-- WHAT IS NEEDED --
Among the entries below, count the lines where the string "must" occurs, and give only the number.

(Saved data entries)
····················
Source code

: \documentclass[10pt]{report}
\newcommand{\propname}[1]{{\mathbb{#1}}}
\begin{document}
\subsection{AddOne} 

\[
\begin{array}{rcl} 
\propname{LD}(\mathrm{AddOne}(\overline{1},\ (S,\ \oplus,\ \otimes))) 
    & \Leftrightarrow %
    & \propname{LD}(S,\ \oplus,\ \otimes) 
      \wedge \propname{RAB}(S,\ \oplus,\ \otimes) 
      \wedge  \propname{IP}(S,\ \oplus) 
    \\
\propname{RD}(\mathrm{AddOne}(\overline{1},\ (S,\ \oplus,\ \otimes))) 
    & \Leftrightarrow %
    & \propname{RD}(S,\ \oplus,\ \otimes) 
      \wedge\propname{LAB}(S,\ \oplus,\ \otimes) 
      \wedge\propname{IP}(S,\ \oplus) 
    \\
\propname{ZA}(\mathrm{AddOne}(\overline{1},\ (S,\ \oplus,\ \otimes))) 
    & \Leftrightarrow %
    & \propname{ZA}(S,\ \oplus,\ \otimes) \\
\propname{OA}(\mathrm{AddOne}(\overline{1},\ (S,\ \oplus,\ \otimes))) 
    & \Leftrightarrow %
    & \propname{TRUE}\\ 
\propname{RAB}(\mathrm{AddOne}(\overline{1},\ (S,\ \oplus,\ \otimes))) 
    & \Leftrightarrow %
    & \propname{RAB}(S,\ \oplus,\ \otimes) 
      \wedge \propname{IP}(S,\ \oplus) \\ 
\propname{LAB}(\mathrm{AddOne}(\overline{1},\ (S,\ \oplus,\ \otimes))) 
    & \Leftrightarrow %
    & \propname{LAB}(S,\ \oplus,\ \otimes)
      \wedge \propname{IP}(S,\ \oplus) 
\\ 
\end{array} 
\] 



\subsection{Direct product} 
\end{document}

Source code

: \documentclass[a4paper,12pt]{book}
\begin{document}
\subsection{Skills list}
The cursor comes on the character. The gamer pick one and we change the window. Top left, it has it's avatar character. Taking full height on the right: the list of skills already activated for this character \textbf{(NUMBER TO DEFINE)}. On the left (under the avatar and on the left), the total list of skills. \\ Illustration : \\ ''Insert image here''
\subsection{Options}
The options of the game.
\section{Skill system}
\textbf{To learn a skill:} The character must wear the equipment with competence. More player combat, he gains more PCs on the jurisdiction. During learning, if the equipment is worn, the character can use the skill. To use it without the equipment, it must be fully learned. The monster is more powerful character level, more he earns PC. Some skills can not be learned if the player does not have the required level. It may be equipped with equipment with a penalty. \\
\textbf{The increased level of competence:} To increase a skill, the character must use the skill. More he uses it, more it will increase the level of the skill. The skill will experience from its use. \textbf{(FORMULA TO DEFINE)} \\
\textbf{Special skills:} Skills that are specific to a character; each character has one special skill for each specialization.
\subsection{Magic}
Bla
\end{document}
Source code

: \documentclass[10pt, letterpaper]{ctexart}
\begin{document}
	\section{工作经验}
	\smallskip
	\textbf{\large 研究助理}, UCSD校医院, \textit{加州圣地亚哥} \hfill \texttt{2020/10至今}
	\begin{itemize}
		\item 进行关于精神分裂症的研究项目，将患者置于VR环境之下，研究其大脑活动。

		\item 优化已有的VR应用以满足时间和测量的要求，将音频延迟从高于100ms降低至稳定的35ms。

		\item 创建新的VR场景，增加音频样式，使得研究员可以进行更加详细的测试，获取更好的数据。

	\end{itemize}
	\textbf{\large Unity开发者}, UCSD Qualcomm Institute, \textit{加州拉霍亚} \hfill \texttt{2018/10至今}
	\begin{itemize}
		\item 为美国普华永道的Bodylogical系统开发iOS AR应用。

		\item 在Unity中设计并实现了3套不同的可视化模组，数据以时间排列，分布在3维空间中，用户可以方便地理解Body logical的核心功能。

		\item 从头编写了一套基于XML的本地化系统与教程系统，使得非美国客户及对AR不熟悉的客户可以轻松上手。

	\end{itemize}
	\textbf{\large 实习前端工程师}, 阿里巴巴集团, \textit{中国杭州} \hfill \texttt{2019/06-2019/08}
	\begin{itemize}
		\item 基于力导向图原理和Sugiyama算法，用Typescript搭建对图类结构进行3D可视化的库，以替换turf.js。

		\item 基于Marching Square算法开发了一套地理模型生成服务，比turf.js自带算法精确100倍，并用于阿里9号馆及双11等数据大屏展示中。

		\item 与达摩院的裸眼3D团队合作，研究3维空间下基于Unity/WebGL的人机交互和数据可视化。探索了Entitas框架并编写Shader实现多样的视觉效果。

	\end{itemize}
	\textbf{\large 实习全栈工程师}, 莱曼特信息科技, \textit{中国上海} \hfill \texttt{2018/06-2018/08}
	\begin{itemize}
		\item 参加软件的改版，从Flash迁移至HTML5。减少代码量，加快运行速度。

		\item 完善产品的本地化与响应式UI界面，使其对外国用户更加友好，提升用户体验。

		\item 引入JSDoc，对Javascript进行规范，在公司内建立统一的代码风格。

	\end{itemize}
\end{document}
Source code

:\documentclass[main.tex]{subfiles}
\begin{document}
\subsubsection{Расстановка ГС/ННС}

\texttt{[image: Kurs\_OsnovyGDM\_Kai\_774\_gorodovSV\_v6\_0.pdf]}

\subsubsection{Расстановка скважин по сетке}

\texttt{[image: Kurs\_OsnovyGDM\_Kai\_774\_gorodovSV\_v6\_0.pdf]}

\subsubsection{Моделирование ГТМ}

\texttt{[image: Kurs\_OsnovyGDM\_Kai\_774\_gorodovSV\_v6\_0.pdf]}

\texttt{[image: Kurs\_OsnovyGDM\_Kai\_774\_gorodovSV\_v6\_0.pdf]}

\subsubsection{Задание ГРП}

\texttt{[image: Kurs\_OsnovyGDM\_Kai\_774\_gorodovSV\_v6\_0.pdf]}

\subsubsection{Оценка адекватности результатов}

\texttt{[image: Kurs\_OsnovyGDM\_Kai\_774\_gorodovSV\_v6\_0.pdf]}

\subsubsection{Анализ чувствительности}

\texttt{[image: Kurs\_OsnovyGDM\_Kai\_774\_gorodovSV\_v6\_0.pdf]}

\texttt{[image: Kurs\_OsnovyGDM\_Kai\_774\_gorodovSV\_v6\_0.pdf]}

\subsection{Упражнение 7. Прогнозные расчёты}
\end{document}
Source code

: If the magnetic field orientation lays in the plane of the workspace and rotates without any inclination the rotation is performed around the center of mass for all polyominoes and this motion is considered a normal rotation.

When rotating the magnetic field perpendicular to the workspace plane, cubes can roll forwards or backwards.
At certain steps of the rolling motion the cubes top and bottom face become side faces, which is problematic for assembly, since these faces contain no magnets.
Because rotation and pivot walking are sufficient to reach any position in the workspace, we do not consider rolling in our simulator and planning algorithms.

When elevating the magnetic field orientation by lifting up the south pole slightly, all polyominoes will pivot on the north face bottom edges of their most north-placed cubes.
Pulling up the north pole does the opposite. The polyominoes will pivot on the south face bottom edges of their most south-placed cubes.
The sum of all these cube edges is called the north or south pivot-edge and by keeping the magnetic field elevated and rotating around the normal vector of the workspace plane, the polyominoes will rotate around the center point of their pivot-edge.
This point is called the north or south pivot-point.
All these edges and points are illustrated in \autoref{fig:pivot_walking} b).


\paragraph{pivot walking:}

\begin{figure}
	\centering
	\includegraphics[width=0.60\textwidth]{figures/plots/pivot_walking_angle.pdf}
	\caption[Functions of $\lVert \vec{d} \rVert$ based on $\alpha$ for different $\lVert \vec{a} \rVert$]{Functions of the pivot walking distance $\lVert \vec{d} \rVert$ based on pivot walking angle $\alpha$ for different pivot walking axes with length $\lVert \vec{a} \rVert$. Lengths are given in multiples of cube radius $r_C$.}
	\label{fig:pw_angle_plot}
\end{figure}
····················
-- ANSWER FOR THIS EXERCISE --
2